Tuesday, 10 December 2013

Interactive Devices: Lab 4 Individual Post - Building the prototype

The day before the lab we received the electronic components required to start building our cube; seven rotary encoders. Each works as a rotary encoder, push button and LED. The degree of rotation is not restricted to 360 and it knows whether it's rotating clockwise or counter-clockwise while the button is a simple push down, i.e. it has a binary state. The LED is an RGB LED capable of displaying light of any RGB combination, this means vibration feedback was not needed anymore as we could just give feedback by lighting the LEDs.


With the components in our possession myself and Amir went to the electronic labs to solder each of the eight pins.
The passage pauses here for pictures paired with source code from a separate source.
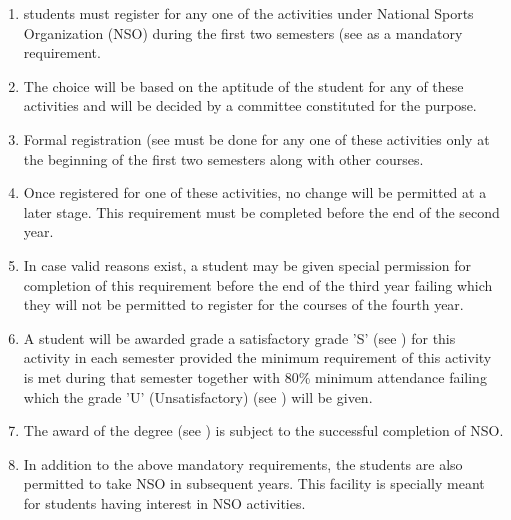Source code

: \begin{enumerate}[leftmargin=15mm]
    \item \Glspl{student} must register for any one of the activities under National Sports Organization (NSO) during the first two semesters (see  as a mandatory requirement.
    \item The choice will be based on the aptitude of the \gls{student} for any of these activities and will be decided by a committee constituted for the purpose. 
    \item Formal registration (see  must be done for any one of these activities only at the beginning of the first two semesters along with other courses. 
    \item Once registered for one of these activities, no change will be permitted at a later stage. This requirement must be completed before the end of the second year. 
    \item In case valid reasons exist, a \gls{student} may be given special permission for completion of this requirement before the end of the third year failing which they will not be permitted to register for the courses of the fourth year. 
    \item A \gls{student} will be awarded grade a satisfactory grade 'S' (see ) for this activity in each semester provided the minimum requirement of this activity is met during that semester together with 80\% minimum attendance failing which the grade 'U' (Unsatisfactory) (see ) will be given. 
    \item The award of the degree (see ) is subject to the successful completion of NSO. 
    \item In addition to the above mandatory requirements, the \glspl{student} are also permitted to take NSO in subsequent years. This facility is specially meant for \glspl{student} having interest in NSO activities.
\end{enumerate}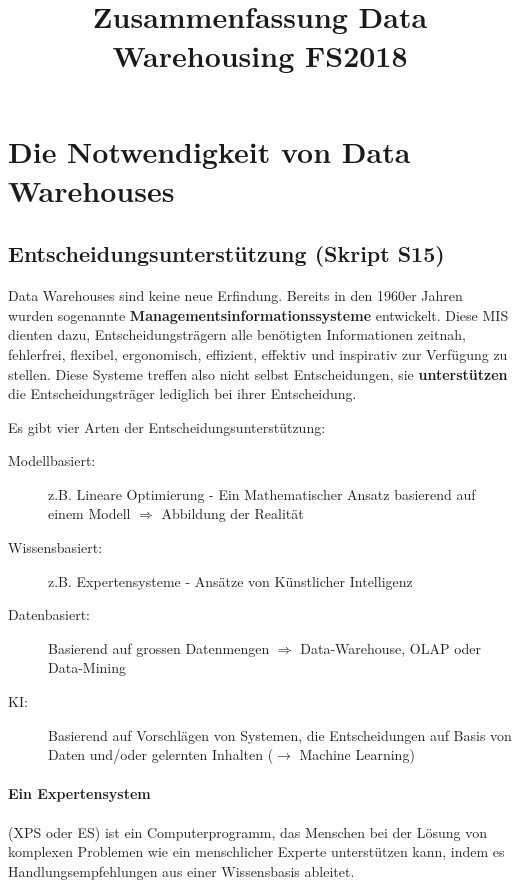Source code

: \documentclass[a4paper, 11pt, nofootinbib]{article}
\begin{document}
\title{Zusammenfassung Data Warehousing FS2018}
\maketitle

\tableofcontents
\newpage
\listoffigures
\newpage

\graphicspath{{./Pictures/}}

\section{Die Notwendigkeit von Data Warehouses}
\subsection{Entscheidungsunterstützung (Skript S15)}
Data Warehouses sind keine neue Erfindung. Bereits in den 1960er Jahren wurden sogenannte \textbf{Managementsinformationssysteme} entwickelt. Diese MIS dienten dazu, Entscheidungsträgern alle benötigten Informationen zeitnah, fehlerfrei, flexibel, ergonomisch, effizient, effektiv und inspirativ zur Verfügung zu stellen. Diese Systeme treffen also nicht selbst Entscheidungen, sie \textbf{unterstützen} die Entscheidungsträger lediglich bei ihrer Entscheidung.

Es gibt vier Arten der Entscheidungsunterstützung:

\begin{description}
	\item [Modellbasiert:] z.B. Lineare Optimierung - Ein Mathematischer Ansatz basierend auf einem Modell $\Longrightarrow$ Abbildung der Realität
	\item [Wissensbasiert: ] z.B. Expertensysteme - Ansätze von Künstlicher Intelligenz
	\item [Datenbasiert: ] Basierend auf grossen Datenmengen $\Longrightarrow$ Data-Warehouse, OLAP oder Data-Mining
	\item [KI: ] Basierend auf Vorschlägen von Systemen, die Entscheidungen auf Basis von Daten und/oder gelernten Inhalten ($\longrightarrow$ Machine Learning)
\end{description}


\paragraph{Ein Expertensystem}(XPS oder ES) ist ein Computerprogramm, das Menschen bei der Lösung von komplexen Problemen wie ein menschlicher Experte unterstützen kann, indem es Handlungsempfehlungen aus einer Wissensbasis ableitet.
\end{document}
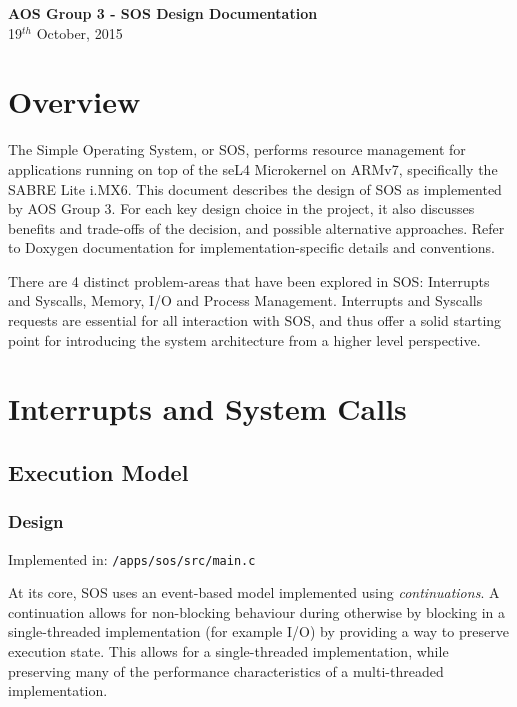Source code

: \documentclass[a4paper,12pt]{article}
\begin{document}
\renewcommand{\headheight}{15pt}
\setlength{\parskip}{\baselineskip}%
\setlength{\parindent}{0pt}%
\begin{center}
  \vspace*{60mm}
  {\Large \bfseries{AOS Group 3 - SOS Design Documentation}}\\[8mm]
  19$^{th}$ October, 2015\\[20mm]
\end{center}
\newpage
\tableofcontents
\newpage
\section{Overview}
The Simple Operating System, or SOS, performs resource management for
applications running on top of the seL4 Microkernel on ARMv7, specifically the
SABRE Lite i.MX6.  This document describes the design of SOS as implemented by
AOS Group 3.  For each key design choice in the project, it also discusses
benefits and trade-offs of the decision, and possible alternative approaches.
Refer to Doxygen documentation for implementation-specific details and
conventions.

There are 4 distinct problem-areas that have been explored in SOS: Interrupts
and Syscalls, Memory, I/O and Process Management.  Interrupts and Syscalls
requests are essential for all interaction with SOS, and thus offer a solid
starting point for introducing the system architecture from a higher level
perspective.

\section{Interrupts and System Calls}
\subsection{Execution Model}
\subsubsection{Design}
Implemented in: \texttt{/apps/sos/src/main.c}

At its core, SOS uses an event-based model implemented using
\emph{continuations}.  A continuation allows for non-blocking behaviour during
otherwise by blocking in a single-threaded implementation (for example I/O) by
providing a way to preserve execution state.  This allows for a
single-threaded implementation, while preserving many of the performance
characteristics of a multi-threaded implementation.
\end{document}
I soldered the first potentiometer to its circuit board but after thinking about it, we
decided to do away with the boards because otherwise we would never be able to fit all the rotary encoders inside the cube.
When we got back to our lab the whole team started looking at how to connect the rotary encoder to the Arduino board by following a Bildr guide provided by the rotary encoder's page on Sparkfun.




After a fair bit of trial and error with Arduino coding we eventually managed to write a program which received movement data when rotating the encoder. Following from our success we quickly decided to try to get the button to work as well so we connected the push button wires to the Arduino board and edited our program. Soon enough our program could receive both rotation and push data.